> **About this task**
Filter the records for lines holding the string "width".

━━━ Records for processing ━━━

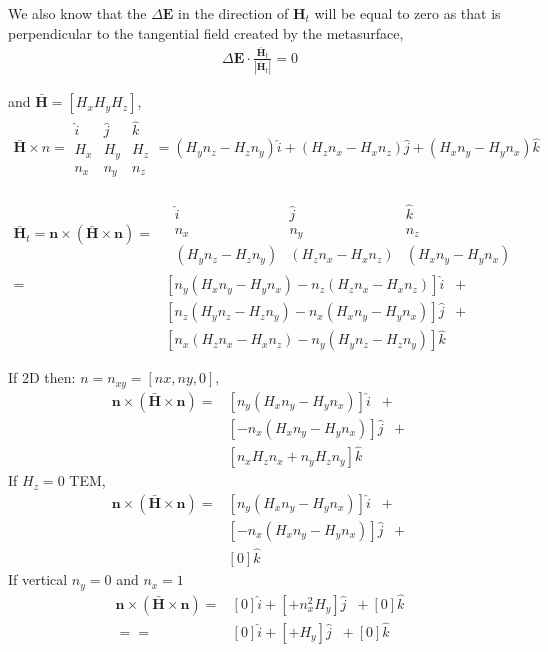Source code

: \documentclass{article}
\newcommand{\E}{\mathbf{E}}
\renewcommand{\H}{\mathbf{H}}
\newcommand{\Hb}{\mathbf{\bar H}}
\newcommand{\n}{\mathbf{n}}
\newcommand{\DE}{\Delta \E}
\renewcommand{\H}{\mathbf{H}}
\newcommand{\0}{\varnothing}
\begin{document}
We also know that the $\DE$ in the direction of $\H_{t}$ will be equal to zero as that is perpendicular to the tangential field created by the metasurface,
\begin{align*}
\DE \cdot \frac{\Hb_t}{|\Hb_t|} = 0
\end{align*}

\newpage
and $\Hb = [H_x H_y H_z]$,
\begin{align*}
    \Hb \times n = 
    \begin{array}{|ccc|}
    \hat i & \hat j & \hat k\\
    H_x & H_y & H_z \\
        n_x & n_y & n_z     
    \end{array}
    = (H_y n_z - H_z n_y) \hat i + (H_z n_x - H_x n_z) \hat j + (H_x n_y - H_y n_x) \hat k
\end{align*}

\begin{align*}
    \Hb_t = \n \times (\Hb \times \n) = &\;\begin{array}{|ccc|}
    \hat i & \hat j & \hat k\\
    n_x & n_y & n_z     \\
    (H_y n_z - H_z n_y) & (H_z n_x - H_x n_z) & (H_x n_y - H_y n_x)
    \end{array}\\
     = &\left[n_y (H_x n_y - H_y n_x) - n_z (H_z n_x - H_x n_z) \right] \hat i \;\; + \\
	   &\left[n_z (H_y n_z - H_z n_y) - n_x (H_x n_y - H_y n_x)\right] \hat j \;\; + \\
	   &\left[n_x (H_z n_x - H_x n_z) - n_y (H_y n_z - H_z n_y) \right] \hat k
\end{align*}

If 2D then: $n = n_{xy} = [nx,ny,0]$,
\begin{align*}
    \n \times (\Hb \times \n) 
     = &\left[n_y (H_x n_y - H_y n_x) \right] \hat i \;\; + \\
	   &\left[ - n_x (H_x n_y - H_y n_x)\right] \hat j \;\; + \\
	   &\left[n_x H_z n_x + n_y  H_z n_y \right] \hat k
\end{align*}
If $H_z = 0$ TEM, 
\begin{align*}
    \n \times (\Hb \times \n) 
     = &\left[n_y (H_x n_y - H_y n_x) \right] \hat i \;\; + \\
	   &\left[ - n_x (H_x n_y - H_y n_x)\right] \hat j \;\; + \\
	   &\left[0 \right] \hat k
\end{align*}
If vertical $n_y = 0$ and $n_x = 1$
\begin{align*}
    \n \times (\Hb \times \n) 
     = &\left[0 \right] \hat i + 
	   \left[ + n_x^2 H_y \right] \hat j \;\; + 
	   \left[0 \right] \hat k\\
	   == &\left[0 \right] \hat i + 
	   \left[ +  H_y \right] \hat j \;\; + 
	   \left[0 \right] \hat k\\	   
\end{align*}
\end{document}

━━━
━━━ Records for processing ━━━

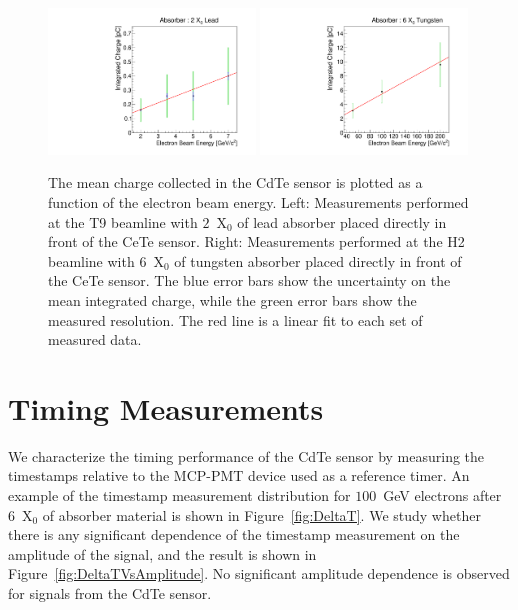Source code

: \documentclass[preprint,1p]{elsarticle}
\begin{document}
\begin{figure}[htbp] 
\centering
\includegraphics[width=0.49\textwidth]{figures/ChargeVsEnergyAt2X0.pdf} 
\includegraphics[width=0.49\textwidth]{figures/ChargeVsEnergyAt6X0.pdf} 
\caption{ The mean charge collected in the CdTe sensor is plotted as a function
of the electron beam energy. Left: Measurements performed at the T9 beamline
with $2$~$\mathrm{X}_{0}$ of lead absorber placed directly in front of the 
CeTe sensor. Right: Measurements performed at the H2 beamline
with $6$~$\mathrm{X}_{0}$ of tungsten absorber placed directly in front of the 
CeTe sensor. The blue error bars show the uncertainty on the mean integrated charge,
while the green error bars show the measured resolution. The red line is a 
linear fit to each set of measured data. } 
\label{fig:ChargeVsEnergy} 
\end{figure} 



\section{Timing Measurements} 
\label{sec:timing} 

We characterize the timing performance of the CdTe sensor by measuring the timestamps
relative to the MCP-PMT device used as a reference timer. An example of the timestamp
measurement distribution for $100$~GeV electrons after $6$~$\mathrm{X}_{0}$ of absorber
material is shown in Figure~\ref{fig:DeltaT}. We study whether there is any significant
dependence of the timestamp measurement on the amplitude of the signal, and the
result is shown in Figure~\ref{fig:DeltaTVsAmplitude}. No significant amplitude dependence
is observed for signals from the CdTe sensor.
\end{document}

━━━

> **Output for this task**
\includegraphics[width=0.49\textwidth]{figures/ChargeVsEnergyAt2X0.pdf} 
\includegraphics[width=0.49\textwidth]{figures/ChargeVsEnergyAt6X0.pdf} 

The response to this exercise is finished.